● **Provided material**
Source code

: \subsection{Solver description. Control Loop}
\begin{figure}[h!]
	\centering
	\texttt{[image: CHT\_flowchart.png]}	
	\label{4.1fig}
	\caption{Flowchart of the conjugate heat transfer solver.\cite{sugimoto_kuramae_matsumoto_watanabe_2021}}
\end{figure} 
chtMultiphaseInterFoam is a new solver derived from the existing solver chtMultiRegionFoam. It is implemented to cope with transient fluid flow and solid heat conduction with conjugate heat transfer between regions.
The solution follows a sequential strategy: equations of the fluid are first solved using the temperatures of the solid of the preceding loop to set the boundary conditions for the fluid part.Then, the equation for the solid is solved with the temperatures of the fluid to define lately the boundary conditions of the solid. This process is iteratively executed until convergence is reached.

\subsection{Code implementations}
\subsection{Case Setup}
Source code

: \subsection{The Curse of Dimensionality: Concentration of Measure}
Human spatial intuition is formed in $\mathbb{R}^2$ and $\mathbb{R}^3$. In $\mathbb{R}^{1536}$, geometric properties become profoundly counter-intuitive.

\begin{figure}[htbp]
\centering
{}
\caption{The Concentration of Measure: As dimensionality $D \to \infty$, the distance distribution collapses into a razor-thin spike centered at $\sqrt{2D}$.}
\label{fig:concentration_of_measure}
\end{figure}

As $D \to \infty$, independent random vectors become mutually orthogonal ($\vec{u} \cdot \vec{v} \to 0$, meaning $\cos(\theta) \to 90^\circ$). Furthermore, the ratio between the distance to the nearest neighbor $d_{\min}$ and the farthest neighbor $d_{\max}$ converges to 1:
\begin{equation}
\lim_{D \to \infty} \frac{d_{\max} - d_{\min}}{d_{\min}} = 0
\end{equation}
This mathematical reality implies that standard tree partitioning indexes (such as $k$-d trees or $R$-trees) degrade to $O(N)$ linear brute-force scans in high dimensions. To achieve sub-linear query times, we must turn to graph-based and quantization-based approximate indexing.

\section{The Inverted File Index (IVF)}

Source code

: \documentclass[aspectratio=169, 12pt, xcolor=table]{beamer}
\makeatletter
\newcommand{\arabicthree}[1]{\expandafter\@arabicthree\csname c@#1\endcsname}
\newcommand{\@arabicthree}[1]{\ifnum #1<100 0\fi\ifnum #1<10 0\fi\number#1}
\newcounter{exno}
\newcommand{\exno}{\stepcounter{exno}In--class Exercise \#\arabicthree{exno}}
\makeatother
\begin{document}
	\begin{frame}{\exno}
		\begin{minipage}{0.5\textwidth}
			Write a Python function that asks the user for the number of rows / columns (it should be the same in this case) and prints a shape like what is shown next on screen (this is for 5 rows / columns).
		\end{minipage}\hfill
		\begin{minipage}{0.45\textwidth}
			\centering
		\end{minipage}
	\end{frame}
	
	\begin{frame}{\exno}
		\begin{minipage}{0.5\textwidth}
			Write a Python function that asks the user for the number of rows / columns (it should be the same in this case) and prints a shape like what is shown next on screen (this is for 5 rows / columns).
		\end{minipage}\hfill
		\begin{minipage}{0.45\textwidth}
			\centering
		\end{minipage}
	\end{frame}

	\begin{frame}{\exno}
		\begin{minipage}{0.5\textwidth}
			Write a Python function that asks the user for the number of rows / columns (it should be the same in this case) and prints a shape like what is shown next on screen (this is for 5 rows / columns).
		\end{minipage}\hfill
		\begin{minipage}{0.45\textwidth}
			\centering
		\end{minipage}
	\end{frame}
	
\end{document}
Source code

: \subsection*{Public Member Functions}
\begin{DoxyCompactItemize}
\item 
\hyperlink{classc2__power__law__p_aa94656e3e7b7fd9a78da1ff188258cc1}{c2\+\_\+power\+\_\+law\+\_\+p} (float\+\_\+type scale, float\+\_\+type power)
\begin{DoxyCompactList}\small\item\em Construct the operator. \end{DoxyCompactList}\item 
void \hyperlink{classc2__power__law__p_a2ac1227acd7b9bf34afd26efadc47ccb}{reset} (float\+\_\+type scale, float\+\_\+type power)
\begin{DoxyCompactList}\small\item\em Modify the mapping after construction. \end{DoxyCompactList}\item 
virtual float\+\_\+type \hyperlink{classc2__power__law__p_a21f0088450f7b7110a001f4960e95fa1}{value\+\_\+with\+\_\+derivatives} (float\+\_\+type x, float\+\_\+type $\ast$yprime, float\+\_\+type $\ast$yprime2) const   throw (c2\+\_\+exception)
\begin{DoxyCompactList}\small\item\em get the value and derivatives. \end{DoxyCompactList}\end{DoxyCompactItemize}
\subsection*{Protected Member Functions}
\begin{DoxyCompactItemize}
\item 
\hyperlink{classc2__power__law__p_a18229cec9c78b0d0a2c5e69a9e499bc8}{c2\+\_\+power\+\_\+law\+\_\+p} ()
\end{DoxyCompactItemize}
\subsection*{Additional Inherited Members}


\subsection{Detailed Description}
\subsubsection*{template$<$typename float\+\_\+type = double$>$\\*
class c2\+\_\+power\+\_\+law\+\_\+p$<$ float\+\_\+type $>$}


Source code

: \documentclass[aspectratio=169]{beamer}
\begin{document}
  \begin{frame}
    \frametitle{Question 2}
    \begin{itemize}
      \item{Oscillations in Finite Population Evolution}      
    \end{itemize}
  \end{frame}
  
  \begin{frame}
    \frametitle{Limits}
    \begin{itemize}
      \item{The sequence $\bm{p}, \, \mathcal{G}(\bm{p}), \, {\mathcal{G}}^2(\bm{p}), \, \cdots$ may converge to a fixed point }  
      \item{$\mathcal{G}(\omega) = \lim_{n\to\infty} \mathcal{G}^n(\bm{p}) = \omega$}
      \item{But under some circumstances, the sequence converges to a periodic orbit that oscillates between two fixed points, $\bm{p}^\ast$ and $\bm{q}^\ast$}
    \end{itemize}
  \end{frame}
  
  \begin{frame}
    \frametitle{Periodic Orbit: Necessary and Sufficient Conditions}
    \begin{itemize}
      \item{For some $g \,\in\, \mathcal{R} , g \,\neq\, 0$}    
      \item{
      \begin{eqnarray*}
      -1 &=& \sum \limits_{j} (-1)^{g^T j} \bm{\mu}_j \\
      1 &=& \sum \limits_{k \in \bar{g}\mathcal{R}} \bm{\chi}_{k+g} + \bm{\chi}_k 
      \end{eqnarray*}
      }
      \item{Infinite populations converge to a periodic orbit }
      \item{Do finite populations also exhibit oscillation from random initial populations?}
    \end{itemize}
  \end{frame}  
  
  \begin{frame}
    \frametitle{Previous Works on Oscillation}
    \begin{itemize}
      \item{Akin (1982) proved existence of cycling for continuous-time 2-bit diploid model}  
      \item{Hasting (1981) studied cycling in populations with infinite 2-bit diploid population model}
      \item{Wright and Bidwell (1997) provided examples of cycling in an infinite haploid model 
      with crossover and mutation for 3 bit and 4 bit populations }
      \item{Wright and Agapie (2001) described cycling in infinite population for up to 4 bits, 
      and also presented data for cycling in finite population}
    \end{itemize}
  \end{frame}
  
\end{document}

● **About this task**
Output exactly the lines from the one with "with crossover and" through the final line of the listing above.

● **Answer**
      with crossover and mutation for 3 bit and 4 bit populations }
      \item{Wright and Agapie (2001) described cycling in infinite population for up to 4 bits, 
      and also presented data for cycling in finite population}
    \end{itemize}
  \end{frame}
  
\end{document}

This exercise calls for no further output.